TonePort is a line of USB audio interfaces from Line 6 which extended the earlier GuitarPort interface. The TonePort line was eventually replaced, except for the UX8 model, by the POD Studio line. The TonePort line included the following models:

- GX - features: 1/4" instrument input, 1/8" line out/phones, USB output.
- UX1 - features: 1/4" instrument input, XLR microphone input, 1/4" (left and right) line inputs, 1/4" monitor input, 1/4" (left and right) analog outputs, USB output.
- UX2 - features: 1/4" instrument input, 1/4" padded (-10db) instrument input, 2 XLR microphone inputs, 1/4" (left and right) line inputs, 1/4" monitor input, 1/4" (left and right) analog outputs, S/PDIF output, two VU meters, USB output.
- KB37 - same audio interface features as the UX2, plus a 37-note velocity sensitive MIDI keyboard controller.
- UX8 - 8 XLR inputs, 8¼" line inputs, two 1/4-inch front panel instrument inputs, eight 1/4" outputs, two 1/4" stereo headphone jacks, stereo RCA S/PDIF input and output, two VU meters, USB output

All TonePort models included GearBox, a software package for creating and managing amplifier, speaker cabinet, effect, and microphone pre-amp models. All versions except the GX and the UX8 shipped with Ableton Live Lite recording software and Sonoma Wire Works RiffWorks Line6 Edition recording software.

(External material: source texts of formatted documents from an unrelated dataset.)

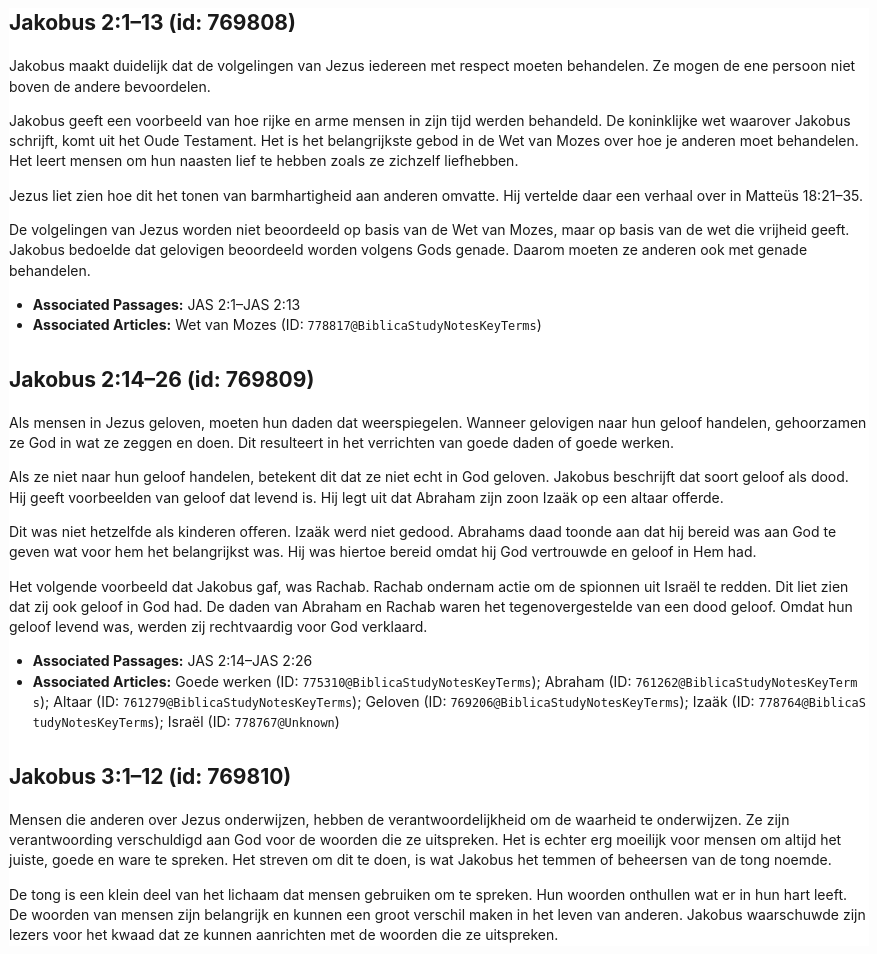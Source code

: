 ## Jakobus 2:1–13 (id: 769808)

Jakobus maakt duidelijk dat de volgelingen van Jezus iedereen met respect moeten behandelen. Ze mogen de ene persoon niet boven de andere bevoordelen.

Jakobus geeft een voorbeeld van hoe rijke en arme mensen in zijn tijd werden behandeld. De koninklijke wet waarover Jakobus schrijft, komt uit het Oude Testament. Het is het belangrijkste gebod in de Wet van Mozes over hoe je anderen moet behandelen. Het leert mensen om hun naasten lief te hebben zoals ze zichzelf liefhebben.

Jezus liet zien hoe dit het tonen van barmhartigheid aan anderen omvatte. Hij vertelde daar een verhaal over in Matteüs 18:21–35\.

De volgelingen van Jezus worden niet beoordeeld op basis van de Wet van Mozes, maar op basis van de wet die vrijheid geeft. Jakobus bedoelde dat gelovigen beoordeeld worden volgens Gods genade. Daarom moeten ze anderen ook met genade behandelen.

* **Associated Passages:** JAS 2:1–JAS 2:13
* **Associated Articles:** Wet van Mozes (ID: `778817@BiblicaStudyNotesKeyTerms`)

## Jakobus 2:14–26 (id: 769809)

Als mensen in Jezus geloven, moeten hun daden dat weerspiegelen. Wanneer gelovigen naar hun geloof handelen, gehoorzamen ze God in wat ze zeggen en doen. Dit resulteert in het verrichten van goede daden of goede werken.

Als ze niet naar hun geloof handelen, betekent dit dat ze niet echt in God geloven. Jakobus beschrijft dat soort geloof als dood. Hij geeft voorbeelden van geloof dat levend is. Hij legt uit dat Abraham zijn zoon Izaäk op een altaar offerde.

Dit was niet hetzelfde als kinderen offeren. Izaäk werd niet gedood. Abrahams daad toonde aan dat hij bereid was aan God te geven wat voor hem het belangrijkst was. Hij was hiertoe bereid omdat hij God vertrouwde en geloof in Hem had.

Het volgende voorbeeld dat Jakobus gaf, was Rachab. Rachab ondernam actie om de spionnen uit Israël te redden. Dit liet zien dat zij ook geloof in God had. De daden van Abraham en Rachab waren het tegenovergestelde van een dood geloof. Omdat hun geloof levend was, werden zij rechtvaardig voor God verklaard.

* **Associated Passages:** JAS 2:14–JAS 2:26
* **Associated Articles:** Goede werken (ID: `775310@BiblicaStudyNotesKeyTerms`); Abraham (ID: `761262@BiblicaStudyNotesKeyTerms`); Altaar (ID: `761279@BiblicaStudyNotesKeyTerms`); Geloven (ID: `769206@BiblicaStudyNotesKeyTerms`); Izaäk (ID: `778764@BiblicaStudyNotesKeyTerms`); Israël (ID: `778767@Unknown`)

## Jakobus 3:1–12 (id: 769810)

Mensen die anderen over Jezus onderwijzen, hebben de verantwoordelijkheid om de waarheid te onderwijzen. Ze zijn verantwoording verschuldigd aan God voor de woorden die ze uitspreken. Het is echter erg moeilijk voor mensen om altijd het juiste, goede en ware te spreken. Het streven om dit te doen, is wat Jakobus het temmen of beheersen van de tong noemde.

De tong is een klein deel van het lichaam dat mensen gebruiken om te spreken. Hun woorden onthullen wat er in hun hart leeft. De woorden van mensen zijn belangrijk en kunnen een groot verschil maken in het leven van anderen. Jakobus waarschuwde zijn lezers voor het kwaad dat ze kunnen aanrichten met de woorden die ze uitspreken.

In October 2008, Line6 dropped the TonePort name, except for the KB37 and UX8 models, and renamed the GX, UX1, and UX2 models "POD Studio." In January 2009, the KB37 model was also rebranded, the UX8 being the only model still using the TonePort brand.

Line6 introduced a new software package for the POD Studio line, called POD Farm, which replicates most of the function of GearBox but with a different user interface (both GearBox and POD Farm work with all TonePort and POD Studio models).